WHAT IS BEING ASKED: All of the data needs to be reproduced with no alterations.

EXERCISE INPUTS:
┄┄┄┄┄┄

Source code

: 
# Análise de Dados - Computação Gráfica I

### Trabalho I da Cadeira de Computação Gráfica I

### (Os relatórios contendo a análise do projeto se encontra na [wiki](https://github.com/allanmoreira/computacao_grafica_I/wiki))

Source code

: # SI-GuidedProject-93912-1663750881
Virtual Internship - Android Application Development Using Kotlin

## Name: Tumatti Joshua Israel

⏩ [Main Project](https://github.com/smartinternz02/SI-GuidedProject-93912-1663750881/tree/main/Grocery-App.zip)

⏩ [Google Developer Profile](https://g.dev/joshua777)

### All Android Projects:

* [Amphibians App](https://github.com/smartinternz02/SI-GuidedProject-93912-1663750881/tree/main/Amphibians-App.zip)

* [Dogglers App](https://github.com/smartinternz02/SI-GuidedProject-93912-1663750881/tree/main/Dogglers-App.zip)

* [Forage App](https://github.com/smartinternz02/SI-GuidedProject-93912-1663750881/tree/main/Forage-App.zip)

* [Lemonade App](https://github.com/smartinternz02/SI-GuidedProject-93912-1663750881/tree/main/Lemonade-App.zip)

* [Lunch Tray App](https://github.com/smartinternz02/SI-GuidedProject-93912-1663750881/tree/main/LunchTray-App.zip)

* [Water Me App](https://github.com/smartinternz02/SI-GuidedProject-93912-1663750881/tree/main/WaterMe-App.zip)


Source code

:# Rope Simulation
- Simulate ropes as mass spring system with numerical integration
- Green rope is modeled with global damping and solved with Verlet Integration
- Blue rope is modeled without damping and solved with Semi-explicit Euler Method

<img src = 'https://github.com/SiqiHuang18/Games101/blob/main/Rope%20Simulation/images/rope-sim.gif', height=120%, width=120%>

┄┄┄┄┄┄

EXPECTED ANSWER:
Source code

: 
# Análise de Dados - Computação Gráfica I

### Trabalho I da Cadeira de Computação Gráfica I

### (Os relatórios contendo a análise do projeto se encontra na [wiki](https://github.com/allanmoreira/computacao_grafica_I/wiki))

Source code

: # SI-GuidedProject-93912-1663750881
Virtual Internship - Android Application Development Using Kotlin

## Name: Tumatti Joshua Israel

⏩ [Main Project](https://github.com/smartinternz02/SI-GuidedProject-93912-1663750881/tree/main/Grocery-App.zip)

⏩ [Google Developer Profile](https://g.dev/joshua777)

### All Android Projects:

* [Amphibians App](https://github.com/smartinternz02/SI-GuidedProject-93912-1663750881/tree/main/Amphibians-App.zip)

* [Dogglers App](https://github.com/smartinternz02/SI-GuidedProject-93912-1663750881/tree/main/Dogglers-App.zip)

* [Forage App](https://github.com/smartinternz02/SI-GuidedProject-93912-1663750881/tree/main/Forage-App.zip)

* [Lemonade App](https://github.com/smartinternz02/SI-GuidedProject-93912-1663750881/tree/main/Lemonade-App.zip)

* [Lunch Tray App](https://github.com/smartinternz02/SI-GuidedProject-93912-1663750881/tree/main/LunchTray-App.zip)

* [Water Me App](https://github.com/smartinternz02/SI-GuidedProject-93912-1663750881/tree/main/WaterMe-App.zip)


Source code

:# Rope Simulation
- Simulate ropes as mass spring system with numerical integration
- Green rope is modeled with global damping and solved with Verlet Integration
- Blue rope is modeled without damping and solved with Semi-explicit Euler Method

<img src = 'https://github.com/SiqiHuang18/Games101/blob/main/Rope%20Simulation/images/rope-sim.gif', height=120%, width=120%>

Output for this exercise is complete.